__DATA TO EXAMINE__
################

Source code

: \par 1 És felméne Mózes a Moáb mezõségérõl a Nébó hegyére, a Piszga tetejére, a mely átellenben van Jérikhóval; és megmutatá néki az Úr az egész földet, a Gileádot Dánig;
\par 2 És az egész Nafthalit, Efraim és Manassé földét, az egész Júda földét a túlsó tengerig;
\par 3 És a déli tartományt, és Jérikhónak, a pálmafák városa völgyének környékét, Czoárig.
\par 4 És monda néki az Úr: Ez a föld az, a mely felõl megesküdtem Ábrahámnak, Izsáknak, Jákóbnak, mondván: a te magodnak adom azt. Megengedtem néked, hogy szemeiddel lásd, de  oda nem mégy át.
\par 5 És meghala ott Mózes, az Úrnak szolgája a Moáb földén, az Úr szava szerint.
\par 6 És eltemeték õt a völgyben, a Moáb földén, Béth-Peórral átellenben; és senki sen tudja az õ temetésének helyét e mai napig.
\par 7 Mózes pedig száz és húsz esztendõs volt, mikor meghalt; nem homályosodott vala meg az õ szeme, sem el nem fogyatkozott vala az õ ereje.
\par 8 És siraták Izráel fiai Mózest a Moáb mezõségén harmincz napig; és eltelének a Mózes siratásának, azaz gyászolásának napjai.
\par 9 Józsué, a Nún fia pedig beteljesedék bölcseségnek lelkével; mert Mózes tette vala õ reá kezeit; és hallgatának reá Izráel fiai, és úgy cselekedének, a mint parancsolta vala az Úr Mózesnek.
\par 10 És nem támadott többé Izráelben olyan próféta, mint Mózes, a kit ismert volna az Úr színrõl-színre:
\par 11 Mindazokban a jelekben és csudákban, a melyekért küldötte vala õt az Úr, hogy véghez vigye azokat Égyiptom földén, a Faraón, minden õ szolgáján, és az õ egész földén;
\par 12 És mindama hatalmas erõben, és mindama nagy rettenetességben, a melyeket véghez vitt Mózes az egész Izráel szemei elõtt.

################

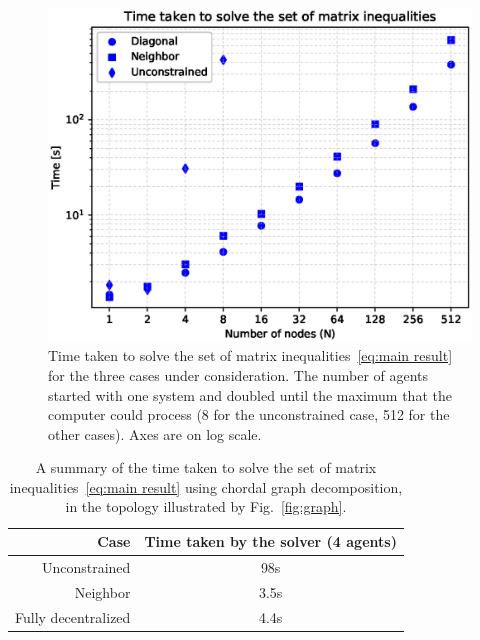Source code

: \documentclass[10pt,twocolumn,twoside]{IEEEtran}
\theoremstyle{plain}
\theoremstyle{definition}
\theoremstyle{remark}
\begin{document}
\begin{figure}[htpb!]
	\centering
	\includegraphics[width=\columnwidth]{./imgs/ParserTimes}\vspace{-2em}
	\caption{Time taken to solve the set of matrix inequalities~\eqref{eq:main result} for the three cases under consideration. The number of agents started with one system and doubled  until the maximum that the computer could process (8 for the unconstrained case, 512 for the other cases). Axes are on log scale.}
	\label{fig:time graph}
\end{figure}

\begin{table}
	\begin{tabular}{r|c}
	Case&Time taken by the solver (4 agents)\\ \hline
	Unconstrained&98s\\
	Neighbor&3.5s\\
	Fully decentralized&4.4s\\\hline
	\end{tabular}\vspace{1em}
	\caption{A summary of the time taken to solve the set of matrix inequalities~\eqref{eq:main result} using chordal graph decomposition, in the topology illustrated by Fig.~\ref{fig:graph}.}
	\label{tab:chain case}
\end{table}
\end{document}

################

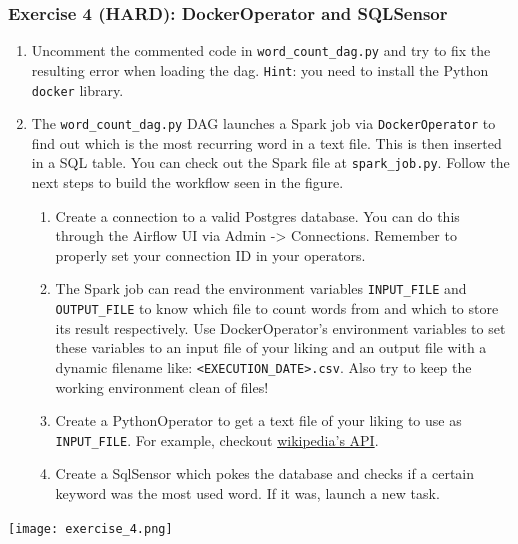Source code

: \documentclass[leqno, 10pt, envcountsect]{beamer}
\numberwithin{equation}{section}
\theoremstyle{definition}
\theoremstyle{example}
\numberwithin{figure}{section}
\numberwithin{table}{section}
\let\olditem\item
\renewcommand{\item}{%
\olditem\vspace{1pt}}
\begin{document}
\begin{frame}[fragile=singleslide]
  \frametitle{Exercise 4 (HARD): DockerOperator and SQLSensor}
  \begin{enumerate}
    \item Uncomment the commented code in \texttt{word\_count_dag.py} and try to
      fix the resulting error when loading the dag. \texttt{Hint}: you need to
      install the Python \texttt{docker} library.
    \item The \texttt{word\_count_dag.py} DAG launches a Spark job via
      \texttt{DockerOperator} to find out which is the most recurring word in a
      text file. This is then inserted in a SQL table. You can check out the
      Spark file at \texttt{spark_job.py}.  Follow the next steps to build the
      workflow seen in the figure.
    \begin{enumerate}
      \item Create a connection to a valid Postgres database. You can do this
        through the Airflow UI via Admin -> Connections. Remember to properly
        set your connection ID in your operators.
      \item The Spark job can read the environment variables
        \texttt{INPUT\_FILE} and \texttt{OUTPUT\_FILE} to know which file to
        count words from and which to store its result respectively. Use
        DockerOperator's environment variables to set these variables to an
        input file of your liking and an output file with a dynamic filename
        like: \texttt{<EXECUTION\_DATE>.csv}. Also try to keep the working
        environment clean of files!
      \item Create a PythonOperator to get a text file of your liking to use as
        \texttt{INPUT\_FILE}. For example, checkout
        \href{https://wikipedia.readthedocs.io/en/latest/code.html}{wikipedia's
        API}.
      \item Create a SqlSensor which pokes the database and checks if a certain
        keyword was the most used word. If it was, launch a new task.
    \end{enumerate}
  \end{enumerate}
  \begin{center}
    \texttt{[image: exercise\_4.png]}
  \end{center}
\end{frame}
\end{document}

################

__HOW TO COMPLETE THIS TASK__
In your answer, include only the lines above starting at the line that holds "4 (HARD): DockerOperator" and ending at the line that holds "text file. This", copied exactly.

__EXERCISE SOLUTION__
  \frametitle{Exercise 4 (HARD): DockerOperator and SQLSensor}
  \begin{enumerate}
    \item Uncomment the commented code in \texttt{word\_count_dag.py} and try to
      fix the resulting error when loading the dag. \texttt{Hint}: you need to
      install the Python \texttt{docker} library.
    \item The \texttt{word\_count_dag.py} DAG launches a Spark job via
      \texttt{DockerOperator} to find out which is the most recurring word in a
      text file. This is then inserted in a SQL table. You can check out the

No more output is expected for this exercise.